Cast: Iréne Jacob, Halina Gryglaszewska, Kalina Jedrusik, Aleksander Bardini, Wladyslaw Kowalski, Jerzy Gudjeko, Janusz Sterninski, Philippe Volter
The Doube Life of Veronique is the tale of two women, both played by Iréne Jacob, although two separate people, in two separate parts of Europe, living two separate lives. One woman is Weronika, a Polish singer, and the other is Veronique, a French music teacher. When Weronika has an unfortunate, unexpected death, Veronique feels an unexplainable and irreconcilable grief, as the two women--whom we know have never met, share an inexplicable strong emotional bond.
The film then follows the life of Veronique as she is courted by a unique stranger, a puppeteer living near her home. The dreamlike, elusive character of Alexandre serves as a jumping point for a series of quiet meditations on many of the things about life we cannot explain nor express. Dreams, hallucination, imagination, superstition, intuition... all realms of the personal which each human experiences entirely alone in their lifetime.
The film's feel reminded a lot of Amélie without the cheeky humor (and yes, I realize this one came first). The unusual romance is whimsical and fantasy, and the movie as a whole is a clever expression on some of the hardest things to capture about human nature. Very beautiful. Slow. Contemplative. This is what I consider to be a worthy-of-your-time romance. I wish more people were still making movies like this.
Cast: Cary Grant, Irene Dunne, Ralph Bellamy, Alexander D'Arcy, Cecil Cunningham, Molly Lamont, Esther Dale
A silly little comedic romance– again, wholly carried by the dynamic Cary Grant and his opposing leading lady's (whomever she may be at the time) charisma and likability as a couple. In the story, two sweethearts' jealousy and suspicions lead to a quickly-arrived-upon divorce. The real drama, however, is involved in the time leading up to the finalization of their arrangement: as the two begin dating others, bumping into one another at inopportune moments, and parade through a variety of uncomfortable, chuckle-worthy situations. The inevitable, however, does arrive... and on the night that their divorce is going to become official to boot. The two find themselves under very expected circumstances alone at a secluded cabin. Dot dot dot...
The charm of this film, again, is purely the dynamism that exists between the two lead actors. The script carries legend of being extremely improvised, and it shows. The laughs are in the subtleties, the timing, the facial expressions... some of the brilliant things about films (and real life) that can never be translated into writing. The role of dancing, songs, games, drinks, and even simple introductions all play a key role in bringing these two bickering lovebirds away from one another and simultaneously right back into each others' arms.

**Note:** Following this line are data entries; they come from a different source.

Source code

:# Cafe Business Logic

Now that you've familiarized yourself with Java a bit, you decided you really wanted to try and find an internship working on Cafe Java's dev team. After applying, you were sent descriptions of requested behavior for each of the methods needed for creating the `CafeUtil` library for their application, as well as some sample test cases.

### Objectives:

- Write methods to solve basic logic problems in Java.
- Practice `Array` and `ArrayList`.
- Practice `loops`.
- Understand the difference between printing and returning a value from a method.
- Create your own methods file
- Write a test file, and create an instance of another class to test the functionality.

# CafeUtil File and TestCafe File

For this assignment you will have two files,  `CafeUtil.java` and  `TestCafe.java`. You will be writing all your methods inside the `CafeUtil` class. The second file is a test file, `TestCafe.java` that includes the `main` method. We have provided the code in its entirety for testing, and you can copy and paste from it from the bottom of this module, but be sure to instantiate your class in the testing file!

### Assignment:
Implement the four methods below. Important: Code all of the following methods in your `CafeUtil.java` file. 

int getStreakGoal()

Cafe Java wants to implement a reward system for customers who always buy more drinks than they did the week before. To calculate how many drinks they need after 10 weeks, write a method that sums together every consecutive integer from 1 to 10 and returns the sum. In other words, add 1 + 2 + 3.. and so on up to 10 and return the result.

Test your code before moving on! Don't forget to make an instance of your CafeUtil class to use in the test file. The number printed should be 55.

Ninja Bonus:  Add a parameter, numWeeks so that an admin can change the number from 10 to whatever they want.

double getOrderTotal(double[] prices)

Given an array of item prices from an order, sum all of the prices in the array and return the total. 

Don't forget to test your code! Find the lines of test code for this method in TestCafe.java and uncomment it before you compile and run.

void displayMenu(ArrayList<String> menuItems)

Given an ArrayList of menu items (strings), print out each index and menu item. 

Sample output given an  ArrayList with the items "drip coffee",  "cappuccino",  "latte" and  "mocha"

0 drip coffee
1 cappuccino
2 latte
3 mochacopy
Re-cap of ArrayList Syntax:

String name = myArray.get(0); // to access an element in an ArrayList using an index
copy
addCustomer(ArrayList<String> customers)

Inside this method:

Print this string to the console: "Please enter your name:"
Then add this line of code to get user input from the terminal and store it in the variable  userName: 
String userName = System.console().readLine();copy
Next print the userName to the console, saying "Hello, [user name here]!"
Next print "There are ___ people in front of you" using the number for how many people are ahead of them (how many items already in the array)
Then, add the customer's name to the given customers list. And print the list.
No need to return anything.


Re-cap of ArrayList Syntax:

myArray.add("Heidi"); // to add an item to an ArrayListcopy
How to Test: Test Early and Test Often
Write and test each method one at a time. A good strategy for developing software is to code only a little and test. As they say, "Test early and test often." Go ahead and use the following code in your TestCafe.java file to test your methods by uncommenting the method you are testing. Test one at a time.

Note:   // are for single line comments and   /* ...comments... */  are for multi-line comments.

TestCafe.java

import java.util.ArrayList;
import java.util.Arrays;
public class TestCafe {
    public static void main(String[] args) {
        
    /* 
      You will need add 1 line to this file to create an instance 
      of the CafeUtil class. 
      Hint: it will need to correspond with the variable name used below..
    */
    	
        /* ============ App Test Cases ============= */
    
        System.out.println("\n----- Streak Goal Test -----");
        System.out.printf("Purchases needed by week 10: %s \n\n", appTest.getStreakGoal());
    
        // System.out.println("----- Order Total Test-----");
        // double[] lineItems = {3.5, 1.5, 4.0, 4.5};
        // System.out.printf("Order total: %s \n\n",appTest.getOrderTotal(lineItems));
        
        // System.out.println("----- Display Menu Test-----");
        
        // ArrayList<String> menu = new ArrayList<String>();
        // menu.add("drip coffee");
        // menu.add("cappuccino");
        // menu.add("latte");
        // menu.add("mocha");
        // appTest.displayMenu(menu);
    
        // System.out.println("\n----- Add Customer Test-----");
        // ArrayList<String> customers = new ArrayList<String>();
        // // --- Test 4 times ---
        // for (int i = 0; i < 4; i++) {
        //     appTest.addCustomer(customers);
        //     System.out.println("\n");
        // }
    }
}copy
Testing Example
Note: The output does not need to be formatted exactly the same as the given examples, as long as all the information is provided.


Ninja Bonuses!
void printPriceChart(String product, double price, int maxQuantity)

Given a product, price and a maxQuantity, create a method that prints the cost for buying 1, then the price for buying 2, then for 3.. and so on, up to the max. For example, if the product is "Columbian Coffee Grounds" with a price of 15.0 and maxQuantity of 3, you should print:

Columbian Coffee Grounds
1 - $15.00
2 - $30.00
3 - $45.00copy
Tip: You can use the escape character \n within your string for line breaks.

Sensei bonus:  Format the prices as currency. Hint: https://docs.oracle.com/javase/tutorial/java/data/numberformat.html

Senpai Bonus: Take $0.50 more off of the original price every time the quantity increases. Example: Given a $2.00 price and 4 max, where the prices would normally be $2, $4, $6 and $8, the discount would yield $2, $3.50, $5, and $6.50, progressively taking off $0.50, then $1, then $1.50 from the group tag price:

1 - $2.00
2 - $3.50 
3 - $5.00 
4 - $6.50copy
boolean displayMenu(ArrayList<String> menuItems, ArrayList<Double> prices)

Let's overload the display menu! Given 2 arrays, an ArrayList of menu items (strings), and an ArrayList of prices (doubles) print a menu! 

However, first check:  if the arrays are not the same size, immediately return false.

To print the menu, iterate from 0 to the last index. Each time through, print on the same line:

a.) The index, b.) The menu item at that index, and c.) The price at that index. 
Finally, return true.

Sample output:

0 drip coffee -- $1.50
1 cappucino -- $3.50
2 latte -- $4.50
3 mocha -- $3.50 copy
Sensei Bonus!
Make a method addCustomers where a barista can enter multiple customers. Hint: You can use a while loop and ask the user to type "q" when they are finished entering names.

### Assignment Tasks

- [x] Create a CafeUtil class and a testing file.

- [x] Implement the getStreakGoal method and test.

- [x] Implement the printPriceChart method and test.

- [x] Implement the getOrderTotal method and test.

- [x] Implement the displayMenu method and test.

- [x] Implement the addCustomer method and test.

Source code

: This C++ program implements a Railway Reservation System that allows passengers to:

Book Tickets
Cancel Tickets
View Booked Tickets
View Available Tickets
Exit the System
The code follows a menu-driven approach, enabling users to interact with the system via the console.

Although I often wonder how so many Cary Grant movies made the 1001 list since they are all so simplistic, silly, and sweet, but then I find myself enjoying each one as much as the last.
Cast: Lillian Gish, Mae Marsh, Henry B. Walthall, Miriam Cooper, Mary Alden, Ralph Lewis, George Siegmann, Walter Long, Robert Harron, Wallace Reid
Appropriately described as one of the most revered and reviled films of all time, The Birth of a Nation is a film we simply wish to discard despite its groundbreaking stylistic and technical elements. Based on a rather racist play by Thomas Dixon entitled "The Clansman: An Historical Romance of the Ku Klux Klan," the film spans from a pre-Civil War era, through Lincoln's assassination, to a post-war age where racial rivalry is at its peak. Showing African Americans in the worst light with the most blaring racial stereotypes, the film dually functions as a piece of racist propaganda, suggesting that their rise to liberty was the downfall of Aryian civilization. Showing Klan members parading in on stallions to a song of victory, murdering "crazed" blacks all along the way, certainly makes the film's standpoint clear, and sickeningly so.

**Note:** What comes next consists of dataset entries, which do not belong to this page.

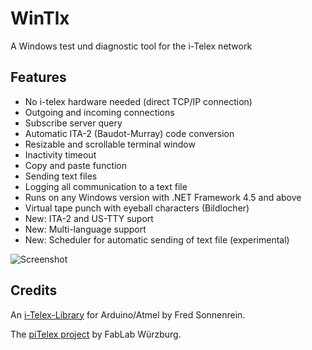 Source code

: ﻿# WinTlx
A Windows test und diagnostic tool for the i-Telex network

## Features
- No i-telex hardware needed (direct TCP/IP connection)
- Outgoing and incoming connections
- Subscribe server query
- Automatic ITA-2 (Baudot-Murray) code conversion
- Resizable and scrollable terminal window
- Inactivity timeout
- Copy and paste function
- Sending text files
- Logging all communication to a text file
- Runs on any Windows version with .NET Framework 4.5 and above
- Virtual tape punch with eyeball characters (Bildlocher)
- New: ITA-2 and US-TTY suport
- New: Multi-language support
- New: Scheduler for automatic sending of text file (experimental)


![Screenshot](https://github.com/detlefgerhardt/WinTlx/blob/master/WinTlxScreen.png)

## Credits

An [i-Telex-Library](https://sourceforge.net/projects/itelex) for Arduino/Atmel by Fred Sonnenrein.

The [piTelex project](https://github.com/fablab-wue/piTelex) by FabLab Würzburg.
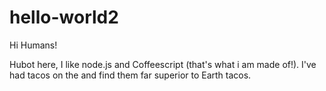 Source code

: # hello-world2

Hi Humans!

Hubot here, I like node.js and Coffeescript (that's what i am made of!).
I've had tacos on the and find them far superior to Earth tacos.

Despite the horrors that this film projects, it simultaneously offers some of the greatest leaps and advancements made by any film. It is often said that this is the pioneer motion picture to define modern cinema, being the first to include key shots such as match-on-action, shot-reverse-shot, and even camera techniques such as tracking.

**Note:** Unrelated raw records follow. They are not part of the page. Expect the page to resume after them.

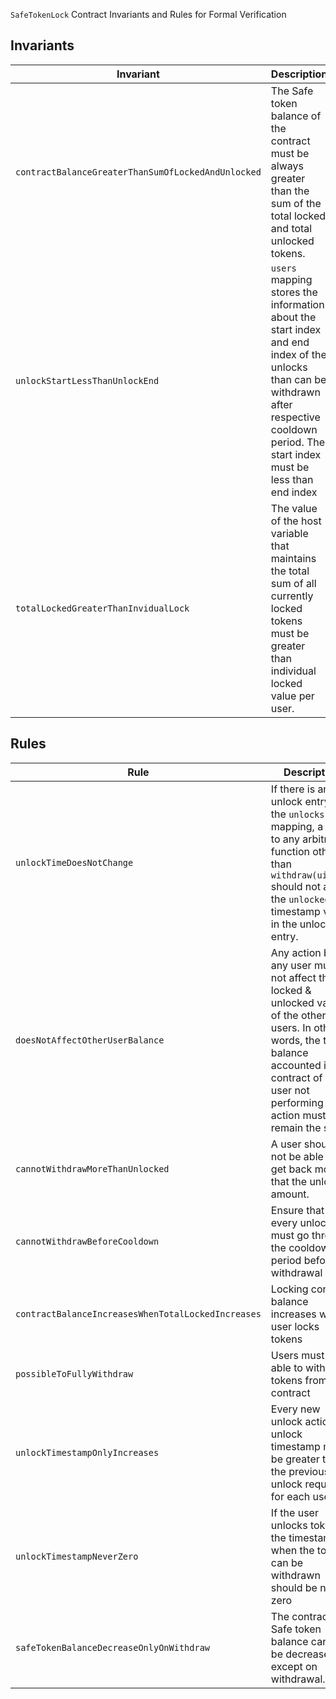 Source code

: `SafeTokenLock` Contract Invariants and Rules for Formal Verification

## Invariants

| Invariant                                          | Description                                                                                                                                                                                   |
| -------------------------------------------------- | --------------------------------------------------------------------------------------------------------------------------------------------------------------------------------------------- |
| `contractBalanceGreaterThanSumOfLockedAndUnlocked` | The Safe token balance of the contract must be always greater than the sum of the total locked and total unlocked tokens.                                                                     |
| `unlockStartLessThanUnlockEnd`                     | `users` mapping stores the information about the start index and end index of the unlocks than can be withdrawn after respective cooldown period. The start index must be less than end index |
| `totalLockedGreaterThanInvidualLock`               | The value of the host variable that maintains the total sum of all currently locked tokens must be greater than individual locked value per user.                                             |

## Rules

| Rule                                               | Description                                                                                                                                                                                                    |
| -------------------------------------------------- | -------------------------------------------------------------------------------------------------------------------------------------------------------------------------------------------------------------- |
| `unlockTimeDoesNotChange`                          | If there is an unlock entry in the `unlocks` mapping, a call to any arbitrary function other than `withdraw(uint32)` should not affect the `unlockedAt` timestamp value in the unlock entry.                   |
| `doesNotAffectOtherUserBalance`                    | Any action by any user must not affect the locked & unlocked value of the other users. In other words, the total balance accounted in the contract of the user not performing any action must remain the same. |
| `cannotWithdrawMoreThanUnlocked`                   | A user should not be able to get back more that the unlocked amount.                                                                                                                                           |
| `cannotWithdrawBeforeCooldown`                     | Ensure that every unlock must go through the cooldown period before withdrawal                                                                                                                                 |
| `contractBalanceIncreasesWhenTotalLockedIncreases` | Locking contract balance increases when user locks tokens                                                                                                                                                      |
| `possibleToFullyWithdraw`                          | Users must be able to withdraw tokens from the contract                                                                                                                                                        |
| `unlockTimestampOnlyIncreases`                     | Every new unlock action's unlock timestamp must be greater than the previous unlock request for each user                                                                                                      |
| `unlockTimestampNeverZero`                         | If the user unlocks tokens, the timestamp when the tokens can be withdrawn should be non-zero                                                                                                                  |
| `safeTokenBalanceDecreaseOnlyOnWithdraw`           | The contract's Safe token balance cannot be decreased except on withdrawal.                                                                                                                                    |
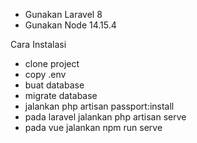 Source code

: - Gunakan Laravel 8
- Gunakan Node 14.15.4

Cara Instalasi
- clone project
- copy .env
- buat database
- migrate database
- jalankan php artisan passport:install
- pada laravel jalankan php artisan serve
- pada vue jalankan npm run serve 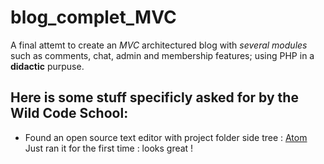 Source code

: blog_complet_MVC
===============

A final attemt to create an *MVC* architectured blog with *several modules* such as comments, chat, admin and membership features; using PHP in a **didactic** purpuse.







Here is some stuff specificly asked for by the Wild Code School:
---------------------------------------------------------------


* Found an open source text editor with project folder side tree : [Atom](https://github.com/atom/atom) Just ran it for the first time : looks great !


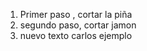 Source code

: <ol>
  <li> Primer paso , cortar la piña</li>
  <li>segundo paso, cortar jamon</li>
  <li> nuevo texto carlos ejemplo</li> 
  
</ol>
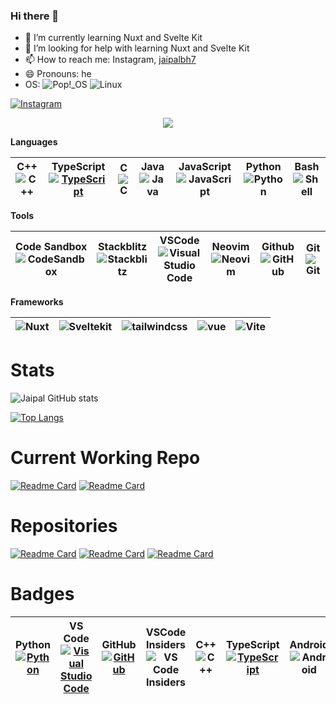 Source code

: ### Hi there 👋

- 🌱 I’m currently learning Nuxt and Svelte Kit 
- 🤔 I’m looking for help with learning Nuxt and Svelte Kit
- 📫 How to reach me: Instagram, [jaipalbh7](https://www.instagram.com/jaipalbh7/)
- 😄 Pronouns: he
- OS: ![Pop!\_OS](https://img.shields.io/badge/Pop!_OS-48B9C7?style=for-the-badge&logo=Pop!_OS&logoColor=white) ![Linux](https://img.shields.io/badge/Linux-FCC624?style=for-the-badge&logo=linux&logoColor=black)

[![Instagram](https://img.shields.io/badge/Instagram-E4405F?style=for-the-badge&logo=instagram&logoColor=white)](https://www.instagram.com/jaipalbh7/)

<p align="center">
    <img src="https://github-profile-trophy.vercel.app/?username=BhJaipal&theme=discord&no-bg=true"/>
</p>

**Languages**

| C++ ![C++](https://img.shields.io/badge/C++-%2300599C.svg?style=for-the-badge&logo=c%2B%2B&logoColor=white&style=plastic) | TypeScript [![TypeScript](https://shields.io/badge/TypeScript-3178C6?logo=TypeScript&logoColor=FFF&style=flat-square)](https://www.typescriptlang.org/) | C ![C](https://img.shields.io/badge/c-%2300599C.svg?style=for-the-badge&logo=c&logoColor=white) | Java ![Java](https://img.shields.io/badge/java-%23ED8B00.svg?style=for-the-badge&logo=openjdk&logoColor=white) | JavaScript ![JavaScript](https://img.shields.io/badge/javascript-%23323330.svg?style=for-the-badge&logo=javascript&logoColor=%23F7DF1E) | Python ![Python](https://img.shields.io/badge/python-3670A0?style=for-the-badge&logo=python&logoColor=ffdd54) | Bash ![Shell](https://img.shields.io/badge/bash-%23121011.svg?style=for-the-badge&logo=gnu-bash&logoColor=white) |
| -- | -- | -- | -- | -- | -- | -- |

**Tools**

| Code Sandbox ![CodeSandbox](https://img.shields.io/badge/Codesandbox-040404?style=for-the-badge&logo=codesandbox&logoColor=DBDBDB) |	Stackblitz ![Stackblitz](https://img.shields.io/badge/Stackblitz-fff?style=for-the-badge&logo=Stackblitz&logoColor=1389FD) | VSCode ![Visual Studio Code](https://img.shields.io/badge/VS%20Code-0078d7.svg?style=for-the-badge&logo=visual-studio-code&logoColor=white) | Neovim ![Neovim](https://img.shields.io/badge/NeoVim-%2357A143.svg?&style=for-the-badge&logo=neovim&logoColor=white) | Github ![GitHub](https://img.shields.io/badge/github-%23121011.svg?style=for-the-badge&logo=github&logoColor=white) | Git ![Git](https://img.shields.io/badge/git-%23F05033.svg?style=for-the-badge&logo=git&logoColor=white) |
| -- | -- | -- | -- | -- | -- |

**Frameworks**

| ![Nuxt](https://img.shields.io/badge/Nuxt-002E3B?style=for-the-badge&logo=nuxtdotjs&logoColor=#00DC82) | ![Sveltekit](https://img.shields.io/badge/Svelte_Kit-%23f1413d.svg?style=for-the-badge&logo=svelte&logoColor=white) | ![tailwindcss](https://img.shields.io/badge/tailwindcss-%2338B2AC.svg?style=for-the-badge&logo=tailwind-css&logoColor=white) | ![vue](https://img.shields.io/badge/Vue_3-%2335495e.svg?style=for-the-badge&logo=vuedotjs&logoColor=%234FC08D) | ![Vite](https://img.shields.io/badge/vite-%23646CFF.svg?style=for-the-badge&logo=vite&logoColor=white&width=80px) |
| -- | -- | -- | -- | -- |

# Stats

![Jaipal GitHub stats](https://github-readme-stats.vercel.app/api?username=BhJaipal&PAT_1=true&show_icons=true&theme=algolia)

[![Top Langs](https://github-readme-stats.vercel.app/api/top-langs/?username=BhJaipal&PAT_1=true&theme=transparent)](https://github-readme-stats.vercel.app/api/top-langs/?username=BhJaipal&PAT_1=true&theme=transparent)

# Current Working Repo

[![Readme Card](https://github-readme-stats.vercel.app/api/pin/?username=BhJaipal&repo=sveltekit-use&theme=algolia&PAT_1=true&show_owner=true)](https://github.com/BhJaipal/sveltekit-use)
[![Readme Card](https://github-readme-stats.vercel.app/api/pin/?username=BhJaipal&repo=digital-marketing&theme=algolia&PAT_1=true&show_owner=true)](https://github.com/BhJaipal/digital-marketing)

# Repositories 

[![Readme Card](https://github-readme-stats.vercel.app/api/pin/?username=BhJaipal&repo=Python-Module&theme=algolia&PAT_1=true&show_owner=true)](https://github.com/BhJaipal/Python-Module)
[![Readme Card](https://github-readme-stats.vercel.app/api/pin/?username=BhJaipal&repo=Simple-programs&theme=algolia&PAT_1=true&show_owner=true)](https://github.com/BhJaipal/Simple-programs)
[![Readme Card](https://github-readme-stats.vercel.app/api/pin/?username=BhJaipal&repo=Express-and-CodingHub&theme=algolia&PAT_1=true&show_owner=true)](https://github.com/BhJaipal/Express-and-CodingHub)

# Badges

| Python [![Python](https://img.shields.io/badge/Python-06a?logo=python&logoColor=F7DF1E)](https://www.python.org/) | VS Code [![Visual Studio Code](https://img.shields.io/badge/V_S_Code-007ACC?logo=visual%20studio%20code&logoColor=3f3f8f)](https://code.visualstudio.com/) | GitHub [![GitHub](https://badgen.net/badge/icon/github?icon=github&label&color=black)](https://github.com) | VSCode Insiders ![VS Code Insiders](https://img.shields.io/badge/VS_Insiders-3F3F8F?style=for-the-badge&logo=visual%20studio&logoColor=12b889&style=plastic) | C++ ![C++](https://img.shields.io/badge/C++-%2300599C.svg?style=for-the-badge&logo=c%2B%2B&logoColor=white&style=plastic) | TypeScript [![TypeScript](https://shields.io/badge/TypeScript-3178C6?logo=TypeScript&logoColor=FFF&style=flat-square)](https://www.typescriptlang.org/) | Android ![Android](https://img.shields.io/badge/Android-007ACC?logo=android&logoColor=12b889) |
| -- | -- | -- | -- | -- | -- | -- |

The three hour long drama is widely-debated and of course rightfully controversial, and I by no means would suggest the film is any form of pleasant viewing. The sick feeling it will leave in your stomach is probably not worth its historical significance to the artistry of film. But nevertheless, if you are persistent on seeing where it all started (or are just pursuing a crazy goal of watching all 1001 like me), try to prepare yourself for what is sure to be, however relevant, a difficult viewing experience.